I gotta admit, I enjoyed “Crazy Rich Asians” with all the pleasure that ethnic satire can bring. But, to be honest, I keep thinking of my Asian friends. Would they think this was funny? Would I think the movie was funny if it made fun of wealthy Jews?
I guess I may get to answer the question myself. Looks like Hollywood is offering a sequel, only this time Mel Gibson gets to star as the psion of the ohso rich Jewish family.
The man’s history of anti-Semitic and racist remarks as well as Gibson’s production of a movie version of the passion play worthy of Oberammergau makes this a bizarre choice. To make matters worse Gibson’s longtime publicist Alan Nierob wrote, “I feel the need to spare you any embarrassment as I’m told this film is about a fictional family (hence the name ‘Rothchild’) vs the Rothschild family to which you are referring, … Hopefully this is helpful to you.”
Even leaving his antisemitism aside, Gibson’s off-screen performances include a drunk-driving arrest and a racist phone call to an ex-girlfriend in which he admitted hitting is ex wife, Oksana Grigorievaher, and telling her she would be at fault if she got “raped by a pack of n—ers.”

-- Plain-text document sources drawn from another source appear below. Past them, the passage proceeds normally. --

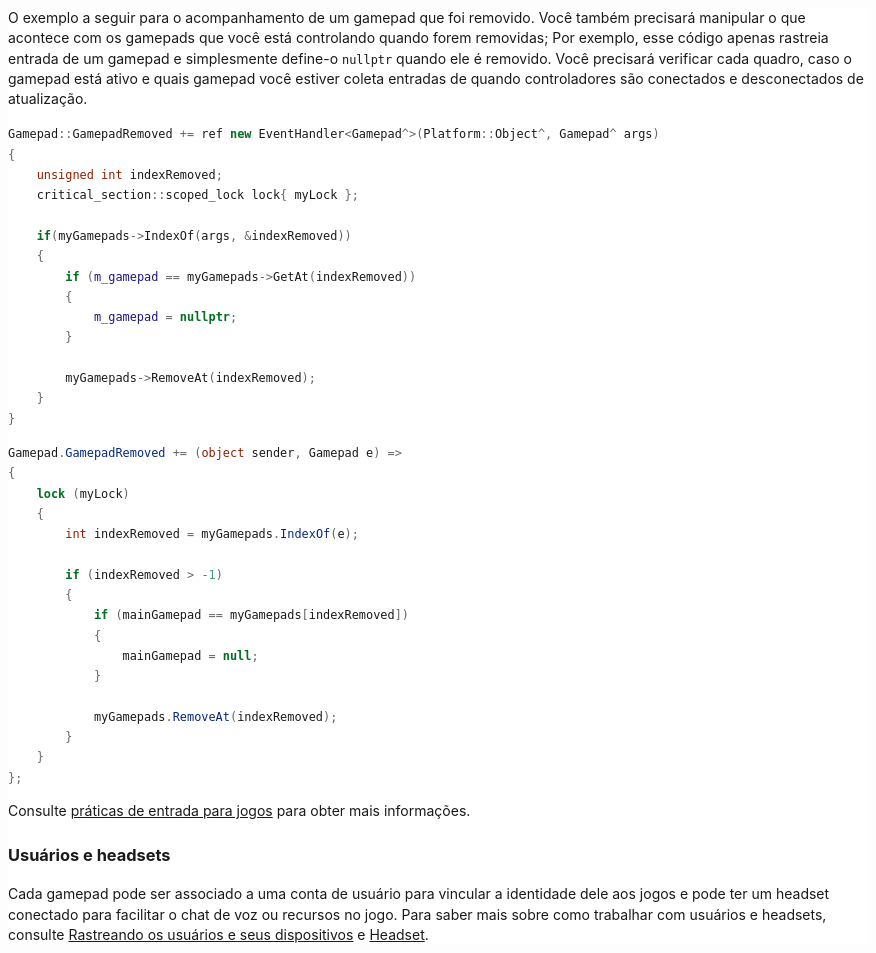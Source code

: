 O exemplo a seguir para o acompanhamento de um gamepad que foi removido. Você também precisará manipular o que acontece com os gamepads que você está controlando quando forem removidas; Por exemplo, esse código apenas rastreia entrada de um gamepad e simplesmente define-o `nullptr` quando ele é removido. Você precisará verificar cada quadro, caso o gamepad está ativo e quais gamepad você estiver coleta entradas de quando controladores são conectados e desconectados de atualização.

```cpp
Gamepad::GamepadRemoved += ref new EventHandler<Gamepad^>(Platform::Object^, Gamepad^ args)
{
    unsigned int indexRemoved;
    critical_section::scoped_lock lock{ myLock };

    if(myGamepads->IndexOf(args, &indexRemoved))
    {
        if (m_gamepad == myGamepads->GetAt(indexRemoved))
        {
            m_gamepad = nullptr;
        }

        myGamepads->RemoveAt(indexRemoved);
    }
}
```

```cs
Gamepad.GamepadRemoved += (object sender, Gamepad e) =>
{
    lock (myLock)
    {
        int indexRemoved = myGamepads.IndexOf(e);

        if (indexRemoved > -1)
        {
            if (mainGamepad == myGamepads[indexRemoved])
            {
                mainGamepad = null;
            }

            myGamepads.RemoveAt(indexRemoved);
        }
    }
};
```

Consulte [práticas de entrada para jogos](input-practices-for-games.md) para obter mais informações.

### <a name="users-and-headsets"></a>Usuários e headsets

Cada gamepad pode ser associado a uma conta de usuário para vincular a identidade dele aos jogos e pode ter um headset conectado para facilitar o chat de voz ou recursos no jogo. Para saber mais sobre como trabalhar com usuários e headsets, consulte [Rastreando os usuários e seus dispositivos](input-practices-for-games.md#tracking-users-and-their-devices) e [Headset](headset.md).


[Windows.Gaming.Input]: https://msdn.microsoft.com/library/windows/apps/windows.gaming.input.aspx
[Windows.Gaming.Input.UINavigationController]: https://msdn.microsoft.com/library/windows/apps/windows.gaming.input.uinavigationcontroller.aspx
[Windows.Gaming.Input.IGameController]: https://msdn.microsoft.com/library/windows/apps/windows.gaming.input.igamecontroller.aspx
[gamepad]: https://msdn.microsoft.com/library/windows/apps/windows.gaming.input.gamepad.aspx
[gamepads]: https://msdn.microsoft.com/library/windows/apps/windows.gaming.input.gamepad.gamepads.aspx
[gamepadadded]: https://msdn.microsoft.com/library/windows/apps/windows.gaming.input.gamepad.gamepadadded.aspx
[gamepadremoved]: https://msdn.microsoft.com/library/windows/apps/windows.gaming.input.gamepad.gamepadremoved.aspx
[getcurrentreading]: https://msdn.microsoft.com/library/windows/apps/windows.gaming.input.gamepad.getcurrentreading.aspx
[vibration]: https://msdn.microsoft.com/library/windows/apps/windows.gaming.input.gamepad.vibration.aspx
[gamepadreading]: https://msdn.microsoft.com/library/windows/apps/windows.gaming.input.gamepadreading.aspx
[gamepadbuttons]: https://msdn.microsoft.com/library/windows/apps/windows.gaming.input.gamepadbuttons.aspx
[gamepadvibration]: https://msdn.microsoft.com/library/windows/apps/windows.gaming.input.gamepadvibration.aspx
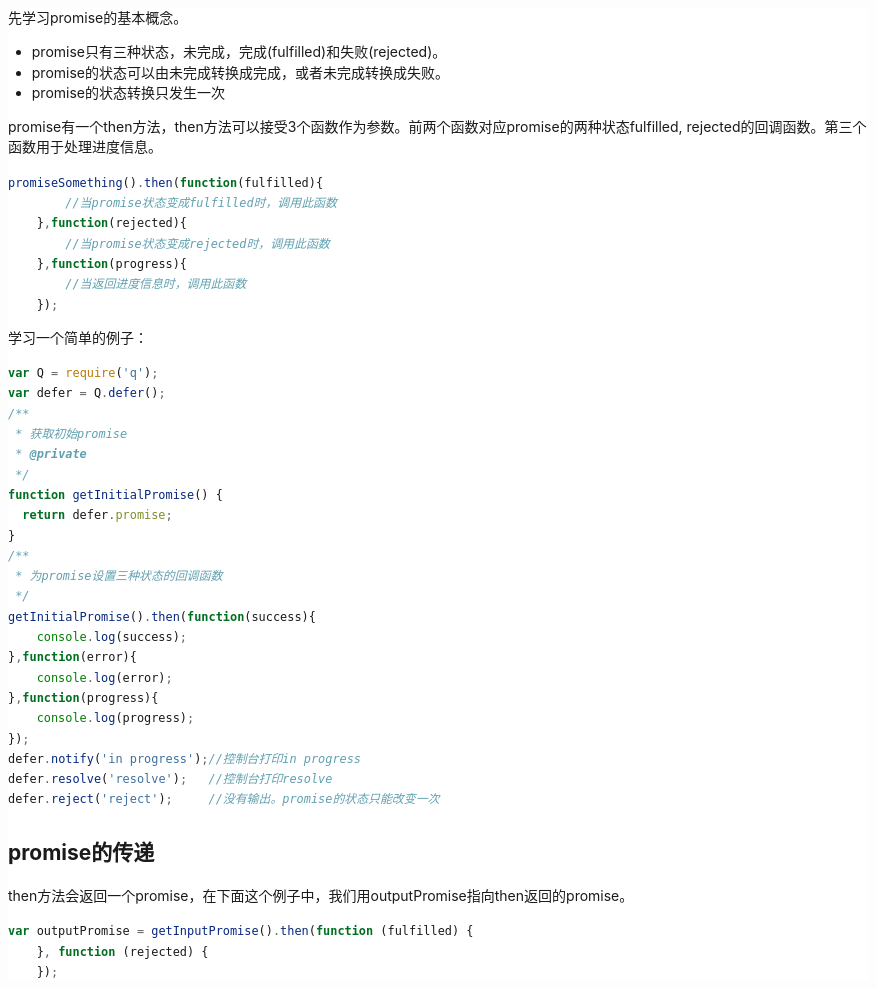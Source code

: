 先学习promise的基本概念。

* promise只有三种状态，未完成，完成(fulfilled)和失败(rejected)。
* promise的状态可以由未完成转换成完成，或者未完成转换成失败。
* promise的状态转换只发生一次

promise有一个then方法，then方法可以接受3个函数作为参数。前两个函数对应promise的两种状态fulfilled, rejected的回调函数。第三个函数用于处理进度信息。

```js
promiseSomething().then(function(fulfilled){
		//当promise状态变成fulfilled时，调用此函数
	},function(rejected){
		//当promise状态变成rejected时，调用此函数
	},function(progress){
		//当返回进度信息时，调用此函数
	});
```

学习一个简单的例子：

```js
var Q = require('q');
var defer = Q.defer();
/**
 * 获取初始promise
 * @private
 */
function getInitialPromise() {
  return defer.promise;
}
/**
 * 为promise设置三种状态的回调函数
 */
getInitialPromise().then(function(success){
	console.log(success);
},function(error){
	console.log(error);
},function(progress){
	console.log(progress);
});
defer.notify('in progress');//控制台打印in progress
defer.resolve('resolve');   //控制台打印resolve
defer.reject('reject');		//没有输出。promise的状态只能改变一次
```

## promise的传递

then方法会返回一个promise，在下面这个例子中，我们用outputPromise指向then返回的promise。

```js
var outputPromise = getInputPromise().then(function (fulfilled) {
	}, function (rejected) {
	});
```
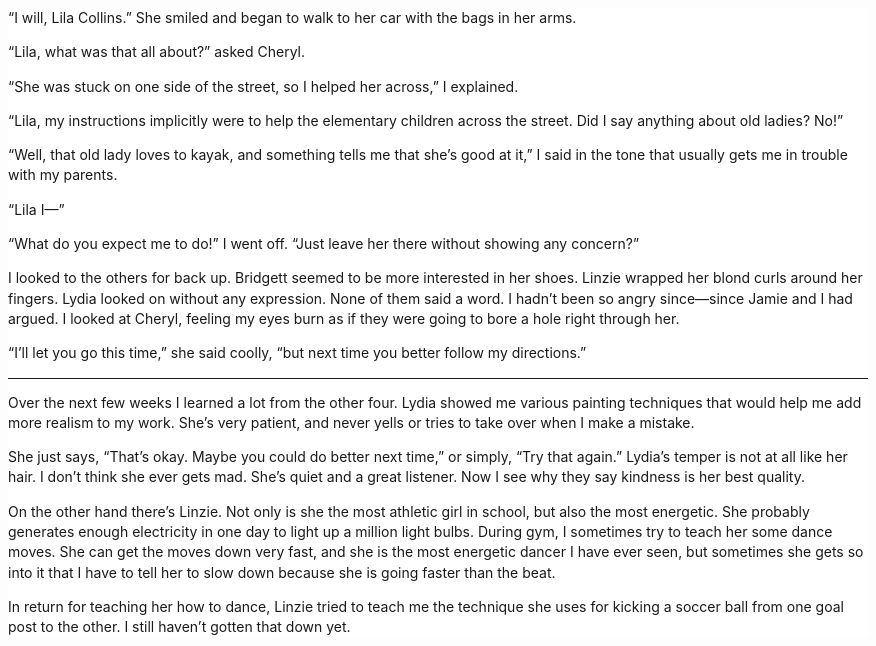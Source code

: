 
“I will, Lila Collins.” She smiled and began to walk to her car with the bags in her arms. 

  

“Lila, what was that all about?” asked Cheryl.

  

“She was stuck on one side of the street, so I helped her across,” I explained. 

  

“Lila, my instructions implicitly were to help the elementary children across the street. Did I say anything about old ladies? No!”

  

“Well, that old lady loves to kayak, and something tells me that she’s good at it,” I said in the tone that usually gets me in trouble with my parents.

  

“Lila I—”

  

“What do you expect me to do!” I went off. “Just leave her there without showing any concern?”

  

I looked to the others for back up. Bridgett seemed to be more interested in her shoes. Linzie wrapped her blond curls around her fingers. Lydia looked on without any expression. None of them said a word. I hadn’t been so angry since—since Jamie and I had argued. I looked at Cheryl, feeling my eyes burn as if they were going to bore a hole right through her.

  

“I’ll let you go this time,” she said coolly, “but next time you better follow my directions.”

  

---

  

Over the next few weeks I learned a lot from the other four. Lydia showed me various painting techniques that would help me add more realism to my work. She’s very patient, and never yells or tries to take over when I make a mistake. 

  

She just says, “That’s okay. Maybe you could do better next time,” or simply, “Try that again.” Lydia’s temper is not at all like her hair. I don’t think she ever gets mad. She’s quiet and a great listener. Now I see why they say kindness is her best quality.

  

On the other hand there’s Linzie. Not only is she the most athletic girl in school, but also the most energetic. She probably generates enough electricity in one day to light up a million light bulbs. During gym, I sometimes try to teach her some dance moves. She can get the moves down very fast, and she is the most energetic dancer I have ever seen, but sometimes she gets so into it that I have to tell her to slow down because she is going faster than the beat. 

  

In return for teaching her how to dance, Linzie tried to teach me the technique she uses for kicking a soccer ball from one goal post to the other. I still haven’t gotten that down yet.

You might say that Hollywood has ch9osen an all-purpose bigot to play a Rothschild. So why was Gibson chosen for this role? Is he financing the movie or, to make a bad pun, is this just a ham-handed publicity stunt? I suspect the latter is the case. Given Gibson’s history of very public antisemitism, and support for Catholic extremist groups that resemble too closely the extreme sects of Islam, promoting him as Rothschilscan only be something almost as funny as the Nazi images in Mel Brooks’ production of the Producers.
This has nothing to do with Gibson’s acting skills. Gibson has played funny men as well as mad killers. None of his move roles,
however, have put him in the role of a religious nut. That role may be best seen through Gibson’s real life support for extremist Catholic sects that oppose Vatican II. Like his father, the actor is a passionate member of the Catholic Traditionalist movement, a Catholic sect that rejects the reforms of the Second Vatican Council and the efforts by Pope Francis to reach out to the rest of the world’s religions.
A full vision of Gibson as an antisemite can be seen is his version of the classic passion play. Like the now banned version at Oberammergau, Gibson’s “Passion of Christ” reinforces the idea of the Jews as hateful people who killed Jesus, i.e. God. The assertion that deicide is part of brutal Jewish ideology, has been used to justify the murder of millions of Jews over the last 1700 years. In contrast, the Roman leader, Pontius Pilate, is depicted by Gibson as a conflicted man who wanted to be fair to Jesus but was opposed by the Pharisees. Real history teaches us that those men, the Pharisees, were the major opponents to Roman rule. My son, Hillel, is named after the most famous Pharisee. After the destruction of the Temple, the Pharisees became the were the predecessors of all modern rabbis. As Christianity became a Roman sect, the gospels were written to blame the Pharisees for Jesus’ crucifixion.
Hollywood’s lack of good taste is an old story. “Birth of a Nation” created support for the KKK. The Jazz Singer demeaned both Jews and Blacks as somehow the same thing. Decodes of Tonto movies promoted the idea that the only good injun was a dead one.
Meanwhile, whatever Gibson’s movie is to be called it has been withdrawn from the Cannes Festival. Gibson, however, will still be there, starring in several film projects including the role of Santa Claus in a comedy called Fatman.
Where is the Jewish version of Bruce Lee?